Shacknewss Denzer found the Olympic Exclusion Zone "a character in and of itself", praising its beauty and cohesivity. IGNs Thwaites lauded the worldbuilding and use of the Pacific Northwest but felt the repetitive gameplay impacting the narrative pacing. GameSpots Delaney favorably compared the audio logs to the podcast Serial and found the variety of music enhanced the world's strangeness; GamesRadar+s Hurley similarly felt the soundtrack amplified the atmosphere. Reviewers praised the "compelling" non-player characters and the enemy designs and behavior. Push Squares Tailby lauded the stylized visuals but criticized the inconsistent frame rate and loading times on the PlayStation 5 version.

Aggregate scores
| Aggregator | Score |
|---|---|
| Metacritic | Win: 79/100 PS5: 77/100 |
| OpenCritic | 80% recommend |

Review scores
| Publication | Score |
|---|---|
| Eurogamer | 4/5 |
| Famitsu | 32/40 |
| GameSpot | 8/10 |
| GamesRadar+ | 3/5 |
| IGN | 7/10 |
| PC Gamer (US) | 86/100 |
| Push Square | 8/10 |
| Shacknews | 9/10 |
| Game World Navigator | 8.1/10 |

=== Sales ===
Pacific Drive had sold over 600,000 units by July 2024, and over one million units by February 2025.

=== Accolades ===
Prior to its release, Pacific Drive was nominated for Most Wanted Game at the Golden Joystick Awards and PC Gaming Show. It was shortlisted for the Narrative/Story-Telling and Creativity in Games awards at the TIGA Games Industry Awards, and nominated for Best Debut Indie Game at the Game Awards 2024 in November. In December, it won Best Music at the inaugural Indie Game Awards, and was longlisted for four awards at the 21st British Academy Games Awards; it was shortlisted for one, Debut Game, in March 2025, and nominated for Best Game Writing at the Nebula Awards.

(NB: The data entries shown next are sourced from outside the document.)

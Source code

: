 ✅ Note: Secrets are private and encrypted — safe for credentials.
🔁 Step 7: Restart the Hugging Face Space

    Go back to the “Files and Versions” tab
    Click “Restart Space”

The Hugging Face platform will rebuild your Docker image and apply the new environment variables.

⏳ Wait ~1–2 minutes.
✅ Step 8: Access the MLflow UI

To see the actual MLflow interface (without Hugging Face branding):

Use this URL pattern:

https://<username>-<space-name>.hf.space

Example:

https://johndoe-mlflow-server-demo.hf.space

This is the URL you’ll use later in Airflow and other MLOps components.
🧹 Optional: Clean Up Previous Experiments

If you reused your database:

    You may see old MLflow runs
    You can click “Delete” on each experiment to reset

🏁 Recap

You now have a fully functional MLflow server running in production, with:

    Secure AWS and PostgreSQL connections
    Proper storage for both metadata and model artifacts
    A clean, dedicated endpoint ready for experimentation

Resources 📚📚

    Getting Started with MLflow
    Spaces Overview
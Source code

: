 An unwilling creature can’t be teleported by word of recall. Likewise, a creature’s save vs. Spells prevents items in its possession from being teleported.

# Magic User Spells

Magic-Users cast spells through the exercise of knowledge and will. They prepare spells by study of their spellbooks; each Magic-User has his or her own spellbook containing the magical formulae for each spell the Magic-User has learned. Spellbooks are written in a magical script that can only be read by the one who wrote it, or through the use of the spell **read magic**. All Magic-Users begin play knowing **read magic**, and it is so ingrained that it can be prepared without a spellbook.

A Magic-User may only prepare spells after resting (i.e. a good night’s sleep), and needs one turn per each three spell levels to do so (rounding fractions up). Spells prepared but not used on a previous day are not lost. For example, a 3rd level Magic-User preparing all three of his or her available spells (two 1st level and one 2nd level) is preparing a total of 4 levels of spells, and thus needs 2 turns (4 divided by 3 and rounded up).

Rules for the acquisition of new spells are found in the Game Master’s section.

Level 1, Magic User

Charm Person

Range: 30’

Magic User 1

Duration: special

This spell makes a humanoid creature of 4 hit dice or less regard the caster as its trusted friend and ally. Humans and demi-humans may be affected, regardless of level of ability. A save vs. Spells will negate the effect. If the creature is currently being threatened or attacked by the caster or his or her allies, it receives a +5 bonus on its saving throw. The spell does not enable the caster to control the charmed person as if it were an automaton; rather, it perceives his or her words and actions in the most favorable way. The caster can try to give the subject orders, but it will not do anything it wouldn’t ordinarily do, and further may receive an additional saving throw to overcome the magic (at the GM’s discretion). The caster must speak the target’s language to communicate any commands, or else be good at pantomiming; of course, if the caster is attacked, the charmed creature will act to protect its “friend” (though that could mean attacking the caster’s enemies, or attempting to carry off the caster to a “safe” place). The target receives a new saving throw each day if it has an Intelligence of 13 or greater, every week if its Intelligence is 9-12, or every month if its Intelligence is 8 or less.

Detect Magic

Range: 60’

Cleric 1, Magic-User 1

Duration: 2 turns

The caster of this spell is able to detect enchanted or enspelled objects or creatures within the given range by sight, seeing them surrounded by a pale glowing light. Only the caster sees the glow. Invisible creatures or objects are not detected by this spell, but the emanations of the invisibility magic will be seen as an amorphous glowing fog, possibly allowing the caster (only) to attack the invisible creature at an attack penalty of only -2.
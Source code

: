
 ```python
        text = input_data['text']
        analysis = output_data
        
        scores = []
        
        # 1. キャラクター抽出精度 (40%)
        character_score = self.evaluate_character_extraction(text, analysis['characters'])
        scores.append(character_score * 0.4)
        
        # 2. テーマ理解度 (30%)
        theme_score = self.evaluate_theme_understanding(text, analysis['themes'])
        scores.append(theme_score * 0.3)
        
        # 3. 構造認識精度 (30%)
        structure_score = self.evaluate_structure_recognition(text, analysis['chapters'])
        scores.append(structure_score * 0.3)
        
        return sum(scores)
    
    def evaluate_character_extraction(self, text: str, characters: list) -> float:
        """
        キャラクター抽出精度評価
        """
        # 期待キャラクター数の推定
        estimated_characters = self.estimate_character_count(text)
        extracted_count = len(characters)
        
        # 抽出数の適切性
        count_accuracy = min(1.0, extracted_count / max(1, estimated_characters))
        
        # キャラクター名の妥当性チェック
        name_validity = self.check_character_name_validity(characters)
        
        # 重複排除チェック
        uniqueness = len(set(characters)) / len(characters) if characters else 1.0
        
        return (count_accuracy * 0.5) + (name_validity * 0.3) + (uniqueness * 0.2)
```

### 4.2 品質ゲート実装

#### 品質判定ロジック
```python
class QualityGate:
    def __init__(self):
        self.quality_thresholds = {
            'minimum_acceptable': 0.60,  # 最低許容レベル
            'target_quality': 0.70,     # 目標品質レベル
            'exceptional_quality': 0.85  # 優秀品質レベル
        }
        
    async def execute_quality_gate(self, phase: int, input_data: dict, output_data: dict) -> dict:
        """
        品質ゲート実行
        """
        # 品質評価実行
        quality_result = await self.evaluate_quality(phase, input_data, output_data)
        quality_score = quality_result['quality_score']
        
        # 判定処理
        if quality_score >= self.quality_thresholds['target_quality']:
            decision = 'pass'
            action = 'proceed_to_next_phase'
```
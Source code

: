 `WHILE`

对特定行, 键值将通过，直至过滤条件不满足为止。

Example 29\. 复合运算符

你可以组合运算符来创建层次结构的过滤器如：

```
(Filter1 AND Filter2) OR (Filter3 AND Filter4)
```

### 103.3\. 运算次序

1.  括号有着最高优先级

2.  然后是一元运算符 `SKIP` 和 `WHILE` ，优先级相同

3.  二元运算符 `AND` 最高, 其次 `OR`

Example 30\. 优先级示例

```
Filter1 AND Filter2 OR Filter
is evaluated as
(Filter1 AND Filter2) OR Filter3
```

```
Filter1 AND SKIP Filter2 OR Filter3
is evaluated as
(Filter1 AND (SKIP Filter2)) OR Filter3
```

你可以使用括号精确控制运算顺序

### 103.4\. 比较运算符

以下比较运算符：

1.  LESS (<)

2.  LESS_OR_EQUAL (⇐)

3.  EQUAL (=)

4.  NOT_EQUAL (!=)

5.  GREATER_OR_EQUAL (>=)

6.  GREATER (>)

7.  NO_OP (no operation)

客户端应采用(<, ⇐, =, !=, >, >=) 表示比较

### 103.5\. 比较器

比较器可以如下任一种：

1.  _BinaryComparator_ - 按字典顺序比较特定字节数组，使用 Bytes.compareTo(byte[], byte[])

| Award | Date | Category | Result | Ref. |
| British Academy Games Awards | April 8, 2025 | Debut Game | Nominated |  |
| Game Design | Longlisted |  |
| Narrative | Longlisted |
| New Intellectual Property | Longlisted |
| BIG Festival [pt] | June 28, 2024 | Best Gameplay | Won |  |
| Best Game | Nominated |  |
| Independent Games Festival Awards | March 19, 2025 | Excellence in Design | Nominated |  |
| Excellence in Audio | Honorable Mention |
| The Game Awards | December 12, 2024 | Best Debut Indie Game | Nominated |  |
| Game Developers Choice Awards | March 19, 2025 | Best Debut | Nominated |  |
| Golden Joystick Awards | November 20, 2023 | Most Wanted Game | Nominated |  |
| Nebula Awards | June 7, 2025 | Best Game Writing | Nominated |  |

== Other media ==

In December 2024, Atomic Monster acquired the rights to develop Pacific Drive into a television series, to be executive produced by Atomic Monster's James Wan, Michael Clear, and Rob Hackett, and the Menagerie Productions's Jeff Ludwig.